However, when we close a channel, we need to test for it. If we attempt to receive a value from a closed channel, it will cause a crash. To test whether the channel is open or not, we can use the select we just wrote:

  select {
  case x, ok := <-ch:
   if ok {
    fmt.Println(x)
   } else {
     break // channel is closed
   }
  }

The value of ok is now false.

To apply the concept of closing a channel, we add close() to produceResults() and we have our for loop run one more time than there’s values, like so:

package main

import (
 "fmt"
)

func produceResults(ch chan int) {
 ch <- 1
 ch <- 2
 // ch <- 3
 close(ch)
}

func main() {
 ch := make(chan int)
 go produceResults(ch)
 // time.Sleep(1 * time.Second)

 for i := 0; i < 3; i++ {
  select {
  case x, ok := <-ch:
   if ok {
    fmt.Println(x)
   } else {
    fmt.Println("channel closed")
   }
  }
 }
}

The output of running said code is:

1
2
channel closed

We can see how the else clause is matched on the third iteration.

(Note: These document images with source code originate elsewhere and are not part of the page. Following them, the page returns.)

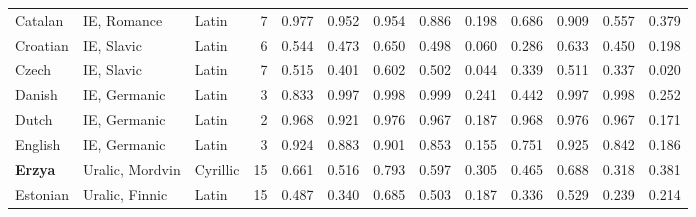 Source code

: \begin{tabular}{lllrrrrrrrrrr}
                Catalan &                     IE, Romance &      Latin &         7 &                       0.977 &                         0.952 &         0.954 &                  0.886 &            0.198 &                         0.686 &         0.909 &                  0.557 &            0.379 \\
               Croatian &                      IE, Slavic &      Latin &         6 &                       0.544 &                         0.473 &         0.650 &                  0.498 &            0.060 &                         0.286 &         0.633 &                  0.450 &            0.198 \\
                  Czech &                      IE, Slavic &      Latin &         7 &                       0.515 &                         0.401 &         0.602 &                  0.502 &            0.044 &                         0.339 &         0.511 &                  0.337 &            0.020 \\
                 Danish &                    IE, Germanic &      Latin &         3 &                       0.833 &                         0.997 &         0.998 &                  0.999 &            0.241 &                         0.442 &         0.997 &                  0.998 &            0.252 \\
                  Dutch &                    IE, Germanic &      Latin &         2 &                       0.968 &                         0.921 &         0.976 &                  0.967 &            0.187 &                         0.968 &         0.976 &                  0.967 &            0.171 \\
                English &                    IE, Germanic &      Latin &         3 &                       0.924 &                         0.883 &         0.901 &                  0.853 &            0.155 &                         0.751 &         0.925 &                  0.842 &            0.186 \\
         \textbf{Erzya} &                 Uralic, Mordvin &   Cyrillic &        15 &                       0.661 &                         0.516 &         0.793 &                  0.597 &            0.305 &                         0.465 &         0.688 &                  0.318 &            0.381 \\
               Estonian &                  Uralic, Finnic &      Latin &        15 &                       0.487 &                         0.340 &         0.685 &                  0.503 &            0.187 &                         0.336 &         0.529 &                  0.239 &            0.214 \\

\end{tabular}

Now, we might have more long running tasks, at which point we need to sit and wait until the channel tells us it closed. Here’s code to handle that:

label:
 for {
  select {
  case x, ok := <-ch:
   if ok {
    fmt.Println(x)
   } else {
    fmt.Println("channel closed")
    break label
   }
  }
 }

What’s happening here is that we set up a for loop that runs forever, until closed. To ensure we break out of the for loop and not just the select, we add label:

TODO, you can use range over the channel as well.

Assignment - SearchFiles() with channels

Let’s take all our learning and add channels to the program we wrote containing a file searcher.

Challenge

Solution

package main

import (
 "io/ioutil"
 "log"
 "path/filepath"
)

func SearchFiles(dir string, lookFor string, ch chan string) {
 log.Println("[SEARCHING] ", dir)
 files, err := ioutil.ReadDir(dir)
 if err != nil {
  log.Fatal(err)
 }

 for _, file := range files {
  log.Println(dir+file.Name(), file.IsDir())
  if file.Name() == lookFor {
   ch <- "[FOUND] " + filepath.Join(dir, file.Name())
   return
  }
 }
 ch <- "[NOT FOUND] " + dir
}

func main() {
 ch := make(chan string)

 go SearchFiles("./test/", "test2.txt", ch)
 go SearchFiles("./other/", "test2.txt", ch)

 var res = ""
 for i := 0; i < 2; i++ {
  res = <-ch
  log.Println(res)
 }
}